[Records for the exercise — start]
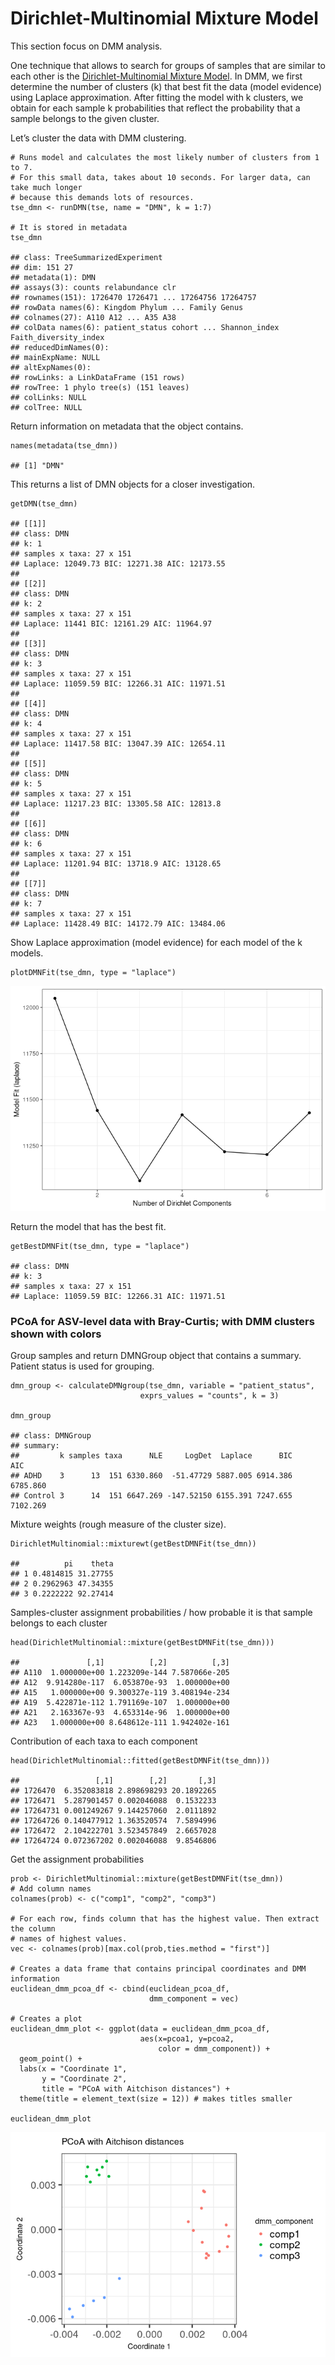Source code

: # Dirichlet-Multinomial Mixture Model

This section focus on DMM analysis.

One technique that allows to search for groups of samples that are
similar to each other is the [Dirichlet-Multinomial Mixture
Model](https://journals.plos.org/plosone/article?id=10.1371/journal.pone.0030126).
In DMM, we first determine the number of clusters (k) that best fit the
data (model evidence) using Laplace approximation. After fitting the
model with k clusters, we obtain for each sample k probabilities that
reflect the probability that a sample belongs to the given cluster.

Let’s cluster the data with DMM clustering.

    # Runs model and calculates the most likely number of clusters from 1 to 7. 
    # For this small data, takes about 10 seconds. For larger data, can take much longer
    # because this demands lots of resources. 
    tse_dmn <- runDMN(tse, name = "DMN", k = 1:7)

    # It is stored in metadata
    tse_dmn

    ## class: TreeSummarizedExperiment 
    ## dim: 151 27 
    ## metadata(1): DMN
    ## assays(3): counts relabundance clr
    ## rownames(151): 1726470 1726471 ... 17264756 17264757
    ## rowData names(6): Kingdom Phylum ... Family Genus
    ## colnames(27): A110 A12 ... A35 A38
    ## colData names(6): patient_status cohort ... Shannon_index Faith_diversity_index
    ## reducedDimNames(0):
    ## mainExpName: NULL
    ## altExpNames(0):
    ## rowLinks: a LinkDataFrame (151 rows)
    ## rowTree: 1 phylo tree(s) (151 leaves)
    ## colLinks: NULL
    ## colTree: NULL

Return information on metadata that the object contains.

    names(metadata(tse_dmn))

    ## [1] "DMN"

This returns a list of DMN objects for a closer investigation.

    getDMN(tse_dmn)

    ## [[1]]
    ## class: DMN 
    ## k: 1 
    ## samples x taxa: 27 x 151 
    ## Laplace: 12049.73 BIC: 12271.38 AIC: 12173.55 
    ## 
    ## [[2]]
    ## class: DMN 
    ## k: 2 
    ## samples x taxa: 27 x 151 
    ## Laplace: 11441 BIC: 12161.29 AIC: 11964.97 
    ## 
    ## [[3]]
    ## class: DMN 
    ## k: 3 
    ## samples x taxa: 27 x 151 
    ## Laplace: 11059.59 BIC: 12266.31 AIC: 11971.51 
    ## 
    ## [[4]]
    ## class: DMN 
    ## k: 4 
    ## samples x taxa: 27 x 151 
    ## Laplace: 11417.58 BIC: 13047.39 AIC: 12654.11 
    ## 
    ## [[5]]
    ## class: DMN 
    ## k: 5 
    ## samples x taxa: 27 x 151 
    ## Laplace: 11217.23 BIC: 13305.58 AIC: 12813.8 
    ## 
    ## [[6]]
    ## class: DMN 
    ## k: 6 
    ## samples x taxa: 27 x 151 
    ## Laplace: 11201.94 BIC: 13718.9 AIC: 13128.65 
    ## 
    ## [[7]]
    ## class: DMN 
    ## k: 7 
    ## samples x taxa: 27 x 151 
    ## Laplace: 11428.49 BIC: 14172.79 AIC: 13484.06

Show Laplace approximation (model evidence) for each model of the k
models.

    plotDMNFit(tse_dmn, type = "laplace")

![](dmm_files/figure-markdown_strict/unnamed-chunk-4-1.png)

Return the model that has the best fit.

    getBestDMNFit(tse_dmn, type = "laplace")

    ## class: DMN 
    ## k: 3 
    ## samples x taxa: 27 x 151 
    ## Laplace: 11059.59 BIC: 12266.31 AIC: 11971.51

### PCoA for ASV-level data with Bray-Curtis; with DMM clusters shown with colors

Group samples and return DMNGroup object that contains a summary.
Patient status is used for grouping.

    dmn_group <- calculateDMNgroup(tse_dmn, variable = "patient_status", 
                                 exprs_values = "counts", k = 3)

    dmn_group

    ## class: DMNGroup 
    ## summary:
    ##         k samples taxa      NLE     LogDet  Laplace      BIC      AIC
    ## ADHD    3      13  151 6330.860  -51.47729 5887.005 6914.386 6785.860
    ## Control 3      14  151 6647.269 -147.52150 6155.391 7247.655 7102.269

Mixture weights (rough measure of the cluster size).

    DirichletMultinomial::mixturewt(getBestDMNFit(tse_dmn))

    ##          pi    theta
    ## 1 0.4814815 31.27755
    ## 2 0.2962963 47.34355
    ## 3 0.2222222 92.27414

Samples-cluster assignment probabilities / how probable it is that
sample belongs to each cluster

    head(DirichletMultinomial::mixture(getBestDMNFit(tse_dmn)))

    ##               [,1]          [,2]          [,3]
    ## A110  1.000000e+00 1.223209e-144 7.587066e-205
    ## A12  9.914280e-117  6.053870e-93  1.000000e+00
    ## A15   1.000000e+00 9.300327e-119 3.408194e-234
    ## A19  5.422871e-112 1.791169e-107  1.000000e+00
    ## A21   2.163367e-93  4.653314e-96  1.000000e+00
    ## A23   1.000000e+00 8.648612e-111 1.942402e-161

Contribution of each taxa to each component

    head(DirichletMultinomial::fitted(getBestDMNFit(tse_dmn)))

    ##                 [,1]        [,2]       [,3]
    ## 1726470  6.352083818 2.898698293 20.1892265
    ## 1726471  5.287901457 0.002046088  0.1532233
    ## 17264731 0.001249267 9.144257060  2.0111892
    ## 17264726 0.140477912 1.363520574  7.5894996
    ## 1726472  2.104222701 3.523457849  2.6657028
    ## 17264724 0.072367202 0.002046088  9.8546806

Get the assignment probabilities

    prob <- DirichletMultinomial::mixture(getBestDMNFit(tse_dmn))
    # Add column names
    colnames(prob) <- c("comp1", "comp2", "comp3")

    # For each row, finds column that has the highest value. Then extract the column 
    # names of highest values.
    vec <- colnames(prob)[max.col(prob,ties.method = "first")]

    # Creates a data frame that contains principal coordinates and DMM information
    euclidean_dmm_pcoa_df <- cbind(euclidean_pcoa_df,
                                   dmm_component = vec)

    # Creates a plot
    euclidean_dmm_plot <- ggplot(data = euclidean_dmm_pcoa_df, 
                                 aes(x=pcoa1, y=pcoa2,
                                     color = dmm_component)) +
      geom_point() +
      labs(x = "Coordinate 1",
           y = "Coordinate 2",
           title = "PCoA with Aitchison distances") +  
      theme(title = element_text(size = 12)) # makes titles smaller

    euclidean_dmm_plot

![](dmm_files/figure-markdown_strict/unnamed-chunk-10-1.png)
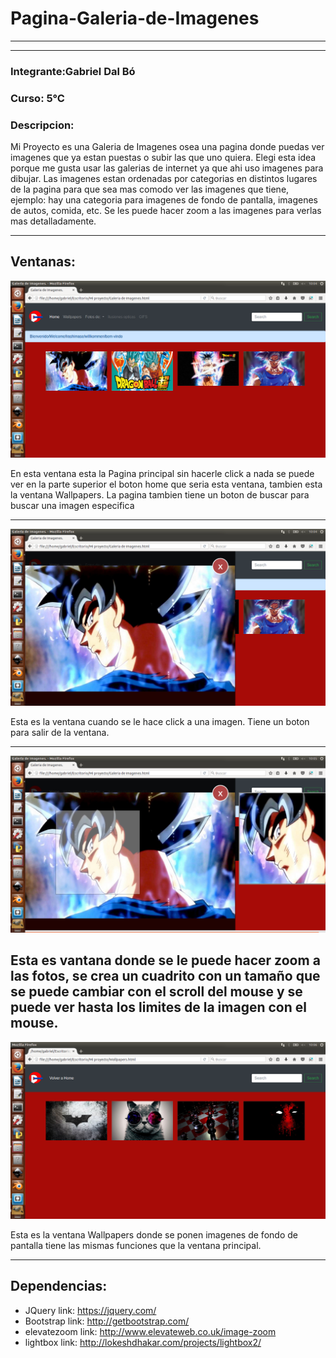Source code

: # Pagina-Galeria-de-Imagenes
-----
-----

### Integrante:Gabriel Dal Bó

### Curso: 5°C

### Descripcion:

Mi Proyecto es una Galeria de Imagenes osea una pagina donde puedas ver imagenes que ya estan puestas o subir las que uno quiera. Elegi esta idea porque me gusta usar las galerias de internet ya que ahi uso imagenes para dibujar. Las imagenes estan ordenadas por categorias en distintos lugares de la pagina para que sea mas comodo ver las imagenes que tiene, ejemplo: hay una categoria para imagenes de fondo de pantalla, imagenes de autos, comida, etc. Se les puede hacer zoom a las imagenes para verlas mas detalladamente. 

----

## Ventanas:
![alt text](https://github.com/GabrielDalBoH/Pagina-Galeria-de-Imagenes/blob/master/Src/Captura%20de%20pantalla%20de%202017-11-07%2010-04-11.png)

En esta ventana esta la Pagina principal sin hacerle click a nada se puede ver en la parte superior el boton home que seria esta ventana, tambien esta la ventana Wallpapers. La pagina tambien tiene un boton de buscar para buscar una imagen especifica

---- 

![alt text](https://github.com/GabrielDalBoH/Pagina-Galeria-de-Imagenes/blob/master/Src/Captura%20de%20pantalla%20de%202017-11-07%2010-04-49.png)

Esta es la ventana cuando se le hace click a una imagen. Tiene un boton para salir de la ventana.

----

![alt text](https://github.com/GabrielDalBoH/Pagina-Galeria-de-Imagenes/blob/master/Src/Captura%20de%20pantalla%20de%202017-11-07%2010-05-17.png)

Esta es vantana donde se le puede hacer zoom a las fotos, se crea un cuadrito con un tamaño que se puede cambiar con el scroll del mouse y se puede ver hasta los limites de la imagen con el mouse.
----

![alt text](https://github.com/GabrielDalBoH/Pagina-Galeria-de-Imagenes/blob/master/Src/Captura%20de%20pantalla%20de%202017-11-07%2010-06-54.png)

Esta es la ventana Wallpapers donde se ponen imagenes de fondo de pantalla tiene las mismas funciones que la ventana principal.


----

## Dependencias: 
* JQuery link: https://jquery.com/
* Bootstrap link: http://getbootstrap.com/
* elevatezoom link: http://www.elevateweb.co.uk/image-zoom
* lightbox link: http://lokeshdhakar.com/projects/lightbox2/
[Records for the exercise — finish]
Exercise aim: Answer with one number: how many lines of the entries above include the word "Wallpapers".

Answer section: 2